Automated decision systems appear to carry higher risks today than they ever have before. Digital technologies collect massive amounts of data and evaluate people in every aspect of their lives, such as housing and employment. This collected information is ranked through the use of algorithms. The use of such algorithms may be problematic. Because the results obtained through algorithms are created by machines, they are often assumed to be immune from human biases. However, algorithms are the product of human thinking and, as such, can perpetuate existing stereotypes and social segregation. This problem is exacerbated by the fact that algorithms are not accountable. This Article explores problems related to algorithmic bias, error, and discrimination which exists due to a lack of transparency and understanding behind a machine’s design or instruction.

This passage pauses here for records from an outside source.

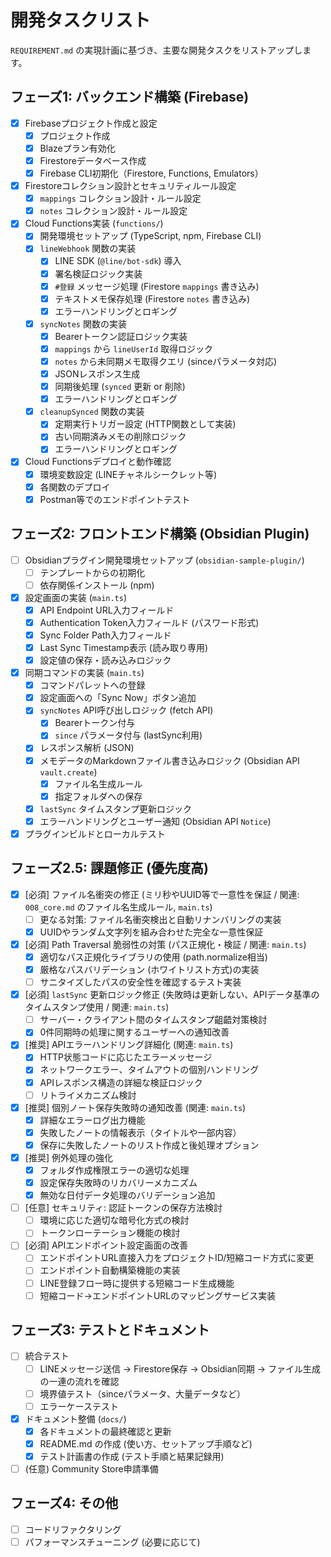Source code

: # 開発タスクリスト

`REQUIREMENT.md` の実現計画に基づき、主要な開発タスクをリストアップします。

## フェーズ1: バックエンド構築 (Firebase)

-   [x] Firebaseプロジェクト作成と設定
    -   [x] プロジェクト作成
    -   [x] Blazeプラン有効化
    -   [x] Firestoreデータベース作成
    -   [x] Firebase CLI初期化（Firestore, Functions, Emulators）
-   [x] Firestoreコレクション設計とセキュリティルール設定
    -   [x] `mappings` コレクション設計・ルール設定
    -   [x] `notes` コレクション設計・ルール設定
-   [x] Cloud Functions実装 (`functions/`)
    -   [x] 開発環境セットアップ (TypeScript, npm, Firebase CLI)
    -   [x] `lineWebhook` 関数の実装
        -   [x] LINE SDK (`@line/bot-sdk`) 導入
        -   [x] 署名検証ロジック実装
        -   [x] `#登録` メッセージ処理 (Firestore `mappings` 書き込み)
        -   [x] テキストメモ保存処理 (Firestore `notes` 書き込み)
        -   [x] エラーハンドリングとロギング
    -   [x] `syncNotes` 関数の実装
        -   [x] Bearerトークン認証ロジック実装
        -   [x] `mappings` から `lineUserId` 取得ロジック
        -   [x] `notes` から未同期メモ取得クエリ (sinceパラメータ対応)
        -   [x] JSONレスポンス生成
        -   [x] 同期後処理 (`synced` 更新 or 削除)
        -   [x] エラーハンドリングとロギング
    -   [x] `cleanupSynced` 関数の実装
        -   [x] 定期実行トリガー設定 (HTTP関数として実装)
        -   [x] 古い同期済みメモの削除ロジック
        -   [x] エラーハンドリングとロギング
-   [x] Cloud Functionsデプロイと動作確認
    -   [x] 環境変数設定 (LINEチャネルシークレット等)
    -   [x] 各関数のデプロイ
    -   [x] Postman等でのエンドポイントテスト

## フェーズ2: フロントエンド構築 (Obsidian Plugin)

-   [ ] Obsidianプラグイン開発環境セットアップ (`obsidian-sample-plugin/`)
    -   [ ] テンプレートからの初期化
    -   [ ] 依存関係インストール (npm)
-   [x] 設定画面の実装 (`main.ts`)
    -   [x] API Endpoint URL入力フィールド
    -   [x] Authentication Token入力フィールド (パスワード形式)
    -   [x] Sync Folder Path入力フィールド
    -   [x] Last Sync Timestamp表示 (読み取り専用)
    -   [x] 設定値の保存・読み込みロジック
-   [x] 同期コマンドの実装 (`main.ts`)
    -   [x] コマンドパレットへの登録
    -   [x] 設定画面への「Sync Now」ボタン追加
    -   [x] `syncNotes` API呼び出しロジック (fetch API)
        -   [x] Bearerトークン付与
        -   [x] `since` パラメータ付与 (lastSync利用)
    -   [x] レスポンス解析 (JSON)
    -   [x] メモデータのMarkdownファイル書き込みロジック (Obsidian API `vault.create`)
        -   [x] ファイル名生成ルール
        -   [x] 指定フォルダへの保存
    -   [x] `lastSync` タイムスタンプ更新ロジック
    -   [x] エラーハンドリングとユーザー通知 (Obsidian API `Notice`)
-   [x] プラグインビルドとローカルテスト

## フェーズ2.5: 課題修正 (優先度高)

-   [x] [必須] ファイル名衝突の修正 (ミリ秒やUUID等で一意性を保証 / 関連: `008_core.md` のファイル名生成ルール, `main.ts`)
    -   [ ] 更なる対策: ファイル名衝突検出と自動リナンバリングの実装
    -   [x] UUIDやランダム文字列を組み合わせた完全な一意性保証
-   [x] [必須] Path Traversal 脆弱性の対策 (パス正規化・検証 / 関連: `main.ts`)
    -   [x] 適切なパス正規化ライブラリの使用 (path.normalize相当)
    -   [x] 厳格なパスバリデーション (ホワイトリスト方式)の実装
    -   [ ] サニタイズしたパスの安全性を確認するテスト実装
-   [x] [必須] `lastSync` 更新ロジック修正 (失敗時は更新しない、APIデータ基準のタイムスタンプ使用 / 関連: `main.ts`)
    -   [ ] サーバー・クライアント間のタイムスタンプ齟齬対策検討
    -   [x] 0件同期時の処理に関するユーザーへの通知改善
-   [x] [推奨] APIエラーハンドリング詳細化 (関連: `main.ts`)
    -   [x] HTTP状態コードに応じたエラーメッセージ
    -   [x] ネットワークエラー、タイムアウトの個別ハンドリング
    -   [x] APIレスポンス構造の詳細な検証ロジック
    -   [ ] リトライメカニズム検討
-   [x] [推奨] 個別ノート保存失敗時の通知改善 (関連: `main.ts`)
    -   [x] 詳細なエラーログ出力機能
    -   [x] 失敗したノートの情報表示（タイトルや一部内容）
    -   [x] 保存に失敗したノートのリスト作成と後処理オプション
-   [x] [推奨] 例外処理の強化
    -   [x] フォルダ作成権限エラーの適切な処理
    -   [x] 設定保存失敗時のリカバリーメカニズム
    -   [x] 無効な日付データ処理のバリデーション追加
-   [ ] [任意] セキュリティ: 認証トークンの保存方法検討
    -   [ ] 環境に応じた適切な暗号化方式の検討
    -   [ ] トークンローテーション機能の検討
-   [ ] [必須] APIエンドポイント設定画面の改善
    -   [ ] エンドポイントURL直接入力をプロジェクトID/短縮コード方式に変更
    -   [ ] エンドポイント自動構築機能の実装
    -   [ ] LINE登録フロー時に提供する短縮コード生成機能
    -   [ ] 短縮コード→エンドポイントURLのマッピングサービス実装

## フェーズ3: テストとドキュメント

-   [ ] 統合テスト
    -   [ ] LINEメッセージ送信 → Firestore保存 → Obsidian同期 → ファイル生成 の一連の流れを確認
    -   [ ] 境界値テスト（sinceパラメータ、大量データなど）
    -   [ ] エラーケーステスト
-   [x] ドキュメント整備 (`docs/`)
    -   [x] 各ドキュメントの最終確認と更新
    -   [x] README.md の作成 (使い方、セットアップ手順など)
    -   [x] テスト計画書の作成 (テスト手順と結果記録用)
-   [ ] (任意) Community Store申請準備

## フェーズ4: その他

-   [ ] コードリファクタリング
-   [ ] パフォーマンスチューニング (必要に応じて)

This Article deals with the European Union’s legal framework on decision-making on the General Data Protection Regulation (“GDPR”) and some Member State implementation laws, with specific emphasis on French law. This Article argues that the European framework does not adequately address the algorithm’s problems of opacity and discrimination related to machine learning processing and the explanations of automated decision-making. The Article proceeds by evaluating limitations to the legal remedies provided by the GDPR. In particular, the GDPR’s lack of a right to individual explanation regarding these decisions poses a problem. Furthermore, the Article also argues that the GDPR allows for too many flexibilities for individual Member States, thus failing to create a “digital single market.” Finally, this Article proposes certain solutions to address the opacity and bias problems of automated decision-making.